→ INFORMATION GIVEN
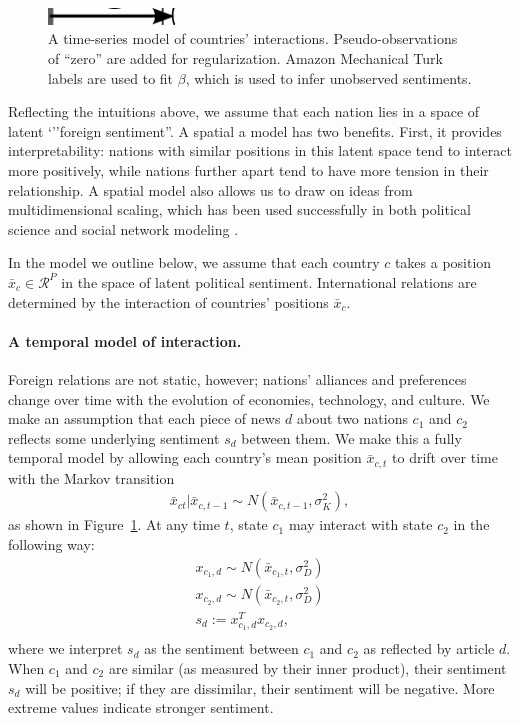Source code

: \begin{figure}
  \center
  \vspace{-55pt}
  \includegraphics[width=0.3\textwidth]{chapter_foreign_relations/figures/countries_gm.pdf}
  \caption{A time-series model of countries' interactions.
    Pseudo-observations of ``zero'' are added for regularization.
    Amazon Mechanical Turk labels are used to fit $\beta$, which is
    used to infer unobserved sentiments.}
  \label{figure:gm}
  \vspace{-30pt}
\end{figure}
Reflecting the intuitions above, we assume that each nation lies in a
space of latent `''foreign sentiment''.  A spatial a model has two
benefits. First, it provides interpretability: nations with similar
positions in this latent space tend to interact more positively, while
nations further apart tend to have more tension in their relationship.
A spatial model also allows us to draw on ideas from
multidimensional scaling, which has been used successfully in both
political science \cite{martin:2002,jackman:2001} and social network
modeling \cite{hoff:2002,chang:2009}.

In the model we outline below, we assume that each country $c$ takes a
position $\bar x_c \in \mathcal{R}^P$ in the space of latent political
sentiment. International relations are determined by the interaction
of countries' positions $\bar x_c$.

\paragraph{A temporal model of interaction.}
Foreign relations are not static, however; nations' alliances and
preferences change over time with the evolution of economies,
technology, and culture.  We make an assumption that each piece of
news $d$ about two nations $c_1$ and $c_2$ reflects some underlying
sentiment $s_d$ between them.  We make this a fully temporal model by
allowing each country's mean position $\bar x_{c,t}$ to drift over
time with the Markov transition
\begin{align}
  \bar x_{ct} | \bar x_{c,t-1} \sim N(\bar x_{c,t-1}, \sigma_K^2),
\end{align}
as shown in Figure~\ref{figure:gm}. At any time $t$, state $c_1$ may interact with state $c_2$ in the following way:
\begin{align}
  x_{c_1,d} \sim N(\bar x_{c_1, t}, \sigma_D^2) \nonumber \\
  x_{c_2,d} \sim N(\bar x_{c_2, t}, \sigma_D^2) \nonumber \\
  s_d := x_{c_1,d}^T x_{c_2,d}, \nonumber \\
\label{equation:sentiment}
\end{align}
where we interpret $s_d$ as the sentiment between $c_1$ and $c_2$ as
reflected by article $d$.  When $c_1$ and $c_2$ are similar (as
measured by their inner product), their sentiment $s_d$ will be
positive; if they are dissimilar, their sentiment will be negative.
More extreme values indicate stronger sentiment.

→ YOUR OBJECTIVE
What you should return is the exact text of every line from the top of the entries through the line with "A spatial model", pictures removed.

→ FINAL ANSWER
Source code

: \begin{figure}
  \center
  \vspace{-55pt}
  \includegraphics[width=0.3\textwidth]{chapter_foreign_relations/figures/countries_gm.pdf}
  \caption{A time-series model of countries' interactions.
    Pseudo-observations of ``zero'' are added for regularization.
    Amazon Mechanical Turk labels are used to fit $\beta$, which is
    used to infer unobserved sentiments.}
  \label{figure:gm}
  \vspace{-30pt}
\end{figure}
Reflecting the intuitions above, we assume that each nation lies in a
space of latent `''foreign sentiment''.  A spatial a model has two
benefits. First, it provides interpretability: nations with similar
positions in this latent space tend to interact more positively, while
nations further apart tend to have more tension in their relationship.
A spatial model also allows us to draw on ideas from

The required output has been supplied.